Member of the Mississippi State Senate from the 24th district
- In office January 1916 – January 1920

Personal details
- Born: June 1, 1885 Una, Mississippi
- Died: January 1925 (aged 39) Memphis, Tennessee
- Party: Democratic

= Scheller A. Miller =

American politician

Scheller Alexander Miller (June 1, 1885 - January 1925) was an American Democratic politician. He was a member of the Mississippi State Senate from 1916 to 1920.

== Biography ==
Scheller Alexander Miller was born on June 1, 1885, in Una, Clay County, Mississippi. He was the son of Thomas Wesley Miller and his wife, Jimmie Adrian (Shell) Miller. Miller attended the public schools in his area. He graduated from Mississippi Agricultural & Mechanical College with a B. Sc. degree in 1907. He taught at rural schools for the next three years. He graduated from Cornell University with another degree, and then worked in agriculture.

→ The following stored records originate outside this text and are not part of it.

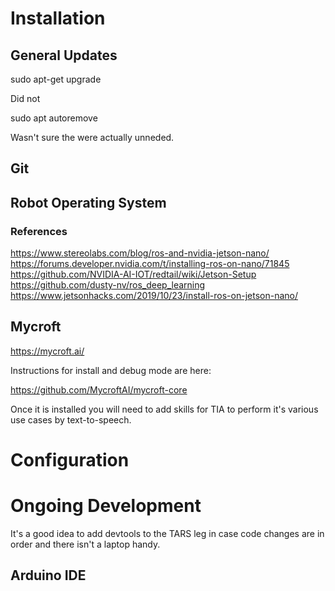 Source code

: 
# Installation

## General Updates

sudo apt-get upgrade

Did not 

sudo apt autoremove

Wasn't sure the were actually unneded.

## Git

## Robot Operating System

### References

https://www.stereolabs.com/blog/ros-and-nvidia-jetson-nano/
https://forums.developer.nvidia.com/t/installing-ros-on-nano/71845
https://github.com/NVIDIA-AI-IOT/redtail/wiki/Jetson-Setup
https://github.com/dusty-nv/ros_deep_learning
https://www.jetsonhacks.com/2019/10/23/install-ros-on-jetson-nano/

## Mycroft

https://mycroft.ai/

Instructions for install and debug mode are here:

https://github.com/MycroftAI/mycroft-core

Once it is installed you will need to add skills for TIA to perform it's various use cases by text-to-speech.

# Configuration

# Ongoing Development

It's a good idea to add devtools to the TARS leg in case code changes are in order and there isn't a laptop handy.

## Arduino IDE

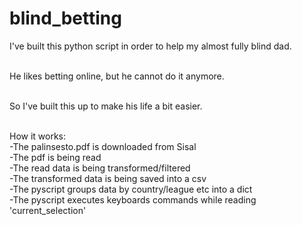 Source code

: # blind_betting

I've built this python script in order to help my almost fully blind dad.<br/><br/>

He likes betting online, but he cannot do it anymore.<br/><br/>

So I've built this up to make his life a bit easier.<br/><br/>

How it works:<br/>
-The palinsesto.pdf is downloaded from Sisal<br/>
-The pdf is being read<br/>
-The read data is being transformed/filtered<br/>
-The transformed data is being saved into a csv<br/>
-The pyscript groups data by country/league etc into a dict<br/>
-The pyscript executes keyboards commands while reading 'current_selection'<br/>
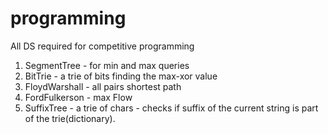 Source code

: # programming
All DS required for competitive programming

1. SegmentTree - for min and max queries
2. BitTrie - a trie of bits finding the max-xor value
3. FloydWarshall - all pairs shortest path
4. FordFulkerson - max Flow
5. SuffixTree - a trie of chars - checks if suffix of the current string is part of the trie(dictionary). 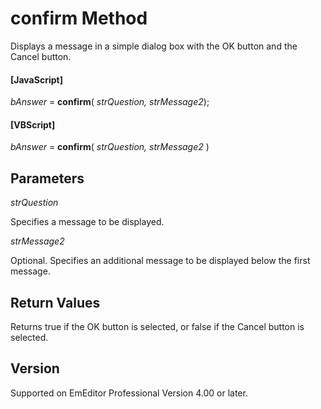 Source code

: # confirm Method

Displays a message in a simple dialog box with the OK button and the Cancel
button.

#### \[JavaScript\]

_bAnswer_ = **confirm**( _strQuestion, strMessage2_);

#### \[VBScript\]

_bAnswer_ = **confirm**( _strQuestion, strMessage2_ )

## Parameters

_strQuestion_

Specifies a message to be displayed.

_strMessage2_

Optional. Specifies an additional message to be displayed below the first message.

## Return Values

Returns true if the OK button is selected, or false if the Cancel button is
selected.

## Version

Supported on EmEditor Professional Version 4.00 or later. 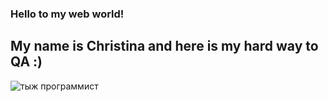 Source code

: ### Hello to my web world!
## My name is Christina and here is my hard way to QA :)
![тыж программист](https://storage.vsemayki.ru/images/0/1/1789/1789209/previews/people_2_sign_front_white_700.jpg)
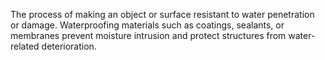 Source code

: The process of making an object or surface resistant to water penetration or damage. Waterproofing materials such as coatings, sealants, or membranes prevent moisture intrusion and protect structures from water-related deterioration. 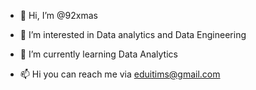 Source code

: - 👋 Hi, I’m @92xmas 
- 👀 I’m interested in Data analytics and Data Engineering
- 🌱 I’m currently learning Data Analytics
  
- 📫 Hi you can reach me via eduitims@gmail.com

<!---
92xmas/92xmas is a ✨ special ✨ repository because its `README.md` (this file) appears on your GitHub profile.
You can click the Preview link to take a look at your changes.
--->
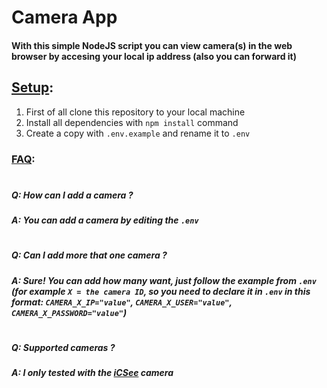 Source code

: # Camera App

#### With this simple **NodeJS** script you can view camera(s) in the web browser by accesing your local ip address (also you can forward it)

## <ins>Setup</ins>:
1. First of all clone this repository to your local machine
2. Install all dependencies with `npm install` command
3. Create a copy with `.env.example` and rename it to `.env`

### <ins>FAQ</ins>:

#

##### **Q**: How can I add a camera ?
##### **A**: You can add a camera by editing the `.env`

#

##### **Q**: Can I add more that one camera ?
##### **A**: Sure! You can add how many want, just follow the example from `.env` (for example `X = the camera ID`, so you need to declare it in `.env` in this format: `CAMERA_X_IP="value"`, `CAMERA_X_USER="value"`, `CAMERA_X_PASSWORD="value"`)

#

##### **Q**: Supported cameras ?
##### **A**: I only tested with the <A href="https://icseeapp.com/">iCSee</a> camera
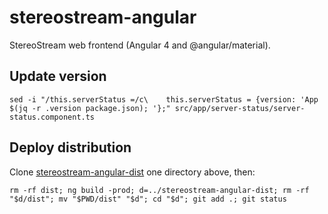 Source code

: stereostream-angular
====================

StereoStream web frontend (Angular 4 and @angular/material).

## Update version

    sed -i "/this.serverStatus =/c\    this.serverStatus = {version: 'App $(jq -r .version package.json); '};" src/app/server-status/server-status.component.ts

## Deploy distribution
Clone [stereostream-angular-dist](https://github.com/stereostream/stereostream-angular-dist) one directory above, then:

    rm -rf dist; ng build -prod; d=../stereostream-angular-dist; rm -rf "$d/dist"; mv "$PWD/dist" "$d"; cd "$d"; git add .; git status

He worked as an agricultural and industrial agent for railroad companies, and then worked for the state of New York in the dairy industry. In November 1915, Miller was elected to represent the 24th District as a Democrat in the Mississippi State Senate for the 1916–1920 term. During his term, Miller fought in World War I. He was a candidate to represent Mississippi's 4th District in the U. S. House of Representatives in 1922. Miller died in January 1925, in a hospital in Memphis, Tennessee.